**Action item:** Down to the last line, output the records below exactly.

**The input:**
═══

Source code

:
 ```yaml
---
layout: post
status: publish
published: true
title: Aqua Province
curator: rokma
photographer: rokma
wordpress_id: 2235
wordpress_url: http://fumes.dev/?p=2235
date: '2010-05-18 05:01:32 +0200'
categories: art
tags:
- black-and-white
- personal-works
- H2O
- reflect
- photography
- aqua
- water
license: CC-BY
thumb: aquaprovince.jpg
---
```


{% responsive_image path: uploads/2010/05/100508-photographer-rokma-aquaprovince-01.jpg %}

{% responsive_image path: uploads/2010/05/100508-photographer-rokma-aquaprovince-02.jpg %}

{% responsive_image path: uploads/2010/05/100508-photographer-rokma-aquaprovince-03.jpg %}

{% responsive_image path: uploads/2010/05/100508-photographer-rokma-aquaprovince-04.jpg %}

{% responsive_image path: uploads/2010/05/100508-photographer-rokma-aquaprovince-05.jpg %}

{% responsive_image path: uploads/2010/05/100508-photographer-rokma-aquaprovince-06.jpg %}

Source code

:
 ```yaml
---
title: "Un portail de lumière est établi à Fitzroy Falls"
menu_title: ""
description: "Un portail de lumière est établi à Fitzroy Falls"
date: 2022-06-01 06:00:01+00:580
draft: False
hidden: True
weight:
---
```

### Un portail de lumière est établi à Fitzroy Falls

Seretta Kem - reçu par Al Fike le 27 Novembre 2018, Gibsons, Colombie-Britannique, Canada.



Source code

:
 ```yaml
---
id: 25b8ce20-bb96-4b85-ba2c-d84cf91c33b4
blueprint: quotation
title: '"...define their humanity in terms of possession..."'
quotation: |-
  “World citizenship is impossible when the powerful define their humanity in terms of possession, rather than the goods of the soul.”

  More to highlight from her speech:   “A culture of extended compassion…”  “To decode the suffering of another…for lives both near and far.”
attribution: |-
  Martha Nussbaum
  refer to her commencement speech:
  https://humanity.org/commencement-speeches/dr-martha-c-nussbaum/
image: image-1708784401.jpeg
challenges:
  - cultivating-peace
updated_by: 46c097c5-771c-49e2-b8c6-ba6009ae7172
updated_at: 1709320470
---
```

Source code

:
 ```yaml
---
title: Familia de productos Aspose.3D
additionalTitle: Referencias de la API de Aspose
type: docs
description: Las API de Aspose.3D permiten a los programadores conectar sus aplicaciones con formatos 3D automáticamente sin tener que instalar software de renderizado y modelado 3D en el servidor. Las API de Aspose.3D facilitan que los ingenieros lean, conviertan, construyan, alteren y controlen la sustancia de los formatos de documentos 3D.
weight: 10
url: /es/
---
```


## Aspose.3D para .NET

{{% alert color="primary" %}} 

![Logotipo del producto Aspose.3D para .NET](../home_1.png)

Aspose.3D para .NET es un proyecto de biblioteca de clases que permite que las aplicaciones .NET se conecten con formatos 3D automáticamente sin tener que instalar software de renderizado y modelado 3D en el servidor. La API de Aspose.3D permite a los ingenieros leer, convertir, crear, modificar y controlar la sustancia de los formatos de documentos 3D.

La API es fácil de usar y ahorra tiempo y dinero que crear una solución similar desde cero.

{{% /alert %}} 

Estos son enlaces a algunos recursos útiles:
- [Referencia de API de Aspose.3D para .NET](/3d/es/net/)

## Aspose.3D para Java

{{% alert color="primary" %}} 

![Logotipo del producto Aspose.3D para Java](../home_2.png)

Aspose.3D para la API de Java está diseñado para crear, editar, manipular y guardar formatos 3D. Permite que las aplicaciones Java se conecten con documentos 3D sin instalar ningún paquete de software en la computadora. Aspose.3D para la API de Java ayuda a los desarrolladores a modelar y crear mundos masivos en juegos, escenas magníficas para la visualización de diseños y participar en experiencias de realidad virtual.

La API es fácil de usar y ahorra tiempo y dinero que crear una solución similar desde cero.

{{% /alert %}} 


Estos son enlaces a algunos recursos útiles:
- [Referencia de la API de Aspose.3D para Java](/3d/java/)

═══

**Answer space:**
Source code

:
 ```yaml
---
layout: post
status: publish
published: true
title: Aqua Province
curator: rokma
photographer: rokma
wordpress_id: 2235
wordpress_url: http://fumes.dev/?p=2235
date: '2010-05-18 05:01:32 +0200'
categories: art
tags:
- black-and-white
- personal-works
- H2O
- reflect
- photography
- aqua
- water
license: CC-BY
thumb: aquaprovince.jpg
---
```


{% responsive_image path: uploads/2010/05/100508-photographer-rokma-aquaprovince-01.jpg %}

{% responsive_image path: uploads/2010/05/100508-photographer-rokma-aquaprovince-02.jpg %}

{% responsive_image path: uploads/2010/05/100508-photographer-rokma-aquaprovince-03.jpg %}

{% responsive_image path: uploads/2010/05/100508-photographer-rokma-aquaprovince-04.jpg %}

{% responsive_image path: uploads/2010/05/100508-photographer-rokma-aquaprovince-05.jpg %}

{% responsive_image path: uploads/2010/05/100508-photographer-rokma-aquaprovince-06.jpg %}

Source code

:
 ```yaml
---
title: "Un portail de lumière est établi à Fitzroy Falls"
menu_title: ""
description: "Un portail de lumière est établi à Fitzroy Falls"
date: 2022-06-01 06:00:01+00:580
draft: False
hidden: True
weight:
---
```

### Un portail de lumière est établi à Fitzroy Falls

Seretta Kem - reçu par Al Fike le 27 Novembre 2018, Gibsons, Colombie-Britannique, Canada.



Source code

:
 ```yaml
---
id: 25b8ce20-bb96-4b85-ba2c-d84cf91c33b4
blueprint: quotation
title: '"...define their humanity in terms of possession..."'
quotation: |-
  “World citizenship is impossible when the powerful define their humanity in terms of possession, rather than the goods of the soul.”

  More to highlight from her speech:   “A culture of extended compassion…”  “To decode the suffering of another…for lives both near and far.”
attribution: |-
  Martha Nussbaum
  refer to her commencement speech:
  https://humanity.org/commencement-speeches/dr-martha-c-nussbaum/
image: image-1708784401.jpeg
challenges:
  - cultivating-peace
updated_by: 46c097c5-771c-49e2-b8c6-ba6009ae7172
updated_at: 1709320470
---
```

Source code

:
 ```yaml
---
title: Familia de productos Aspose.3D
additionalTitle: Referencias de la API de Aspose
type: docs
description: Las API de Aspose.3D permiten a los programadores conectar sus aplicaciones con formatos 3D automáticamente sin tener que instalar software de renderizado y modelado 3D en el servidor. Las API de Aspose.3D facilitan que los ingenieros lean, conviertan, construyan, alteren y controlen la sustancia de los formatos de documentos 3D.
weight: 10
url: /es/
---
```


## Aspose.3D para .NET

{{% alert color="primary" %}} 

![Logotipo del producto Aspose.3D para .NET](../home_1.png)

Aspose.3D para .NET es un proyecto de biblioteca de clases que permite que las aplicaciones .NET se conecten con formatos 3D automáticamente sin tener que instalar software de renderizado y modelado 3D en el servidor. La API de Aspose.3D permite a los ingenieros leer, convertir, crear, modificar y controlar la sustancia de los formatos de documentos 3D.

La API es fácil de usar y ahorra tiempo y dinero que crear una solución similar desde cero.

{{% /alert %}} 

Estos son enlaces a algunos recursos útiles:
- [Referencia de API de Aspose.3D para .NET](/3d/es/net/)

## Aspose.3D para Java

{{% alert color="primary" %}} 

![Logotipo del producto Aspose.3D para Java](../home_2.png)

Aspose.3D para la API de Java está diseñado para crear, editar, manipular y guardar formatos 3D. Permite que las aplicaciones Java se conecten con documentos 3D sin instalar ningún paquete de software en la computadora. Aspose.3D para la API de Java ayuda a los desarrolladores a modelar y crear mundos masivos en juegos, escenas magníficas para la visualización de diseños y participar en experiencias de realidad virtual.

La API es fácil de usar y ahorra tiempo y dinero que crear una solución similar desde cero.

{{% /alert %}} 


Estos son enlaces a algunos recursos útiles:
- [Referencia de la API de Aspose.3D para Java](/3d/java/)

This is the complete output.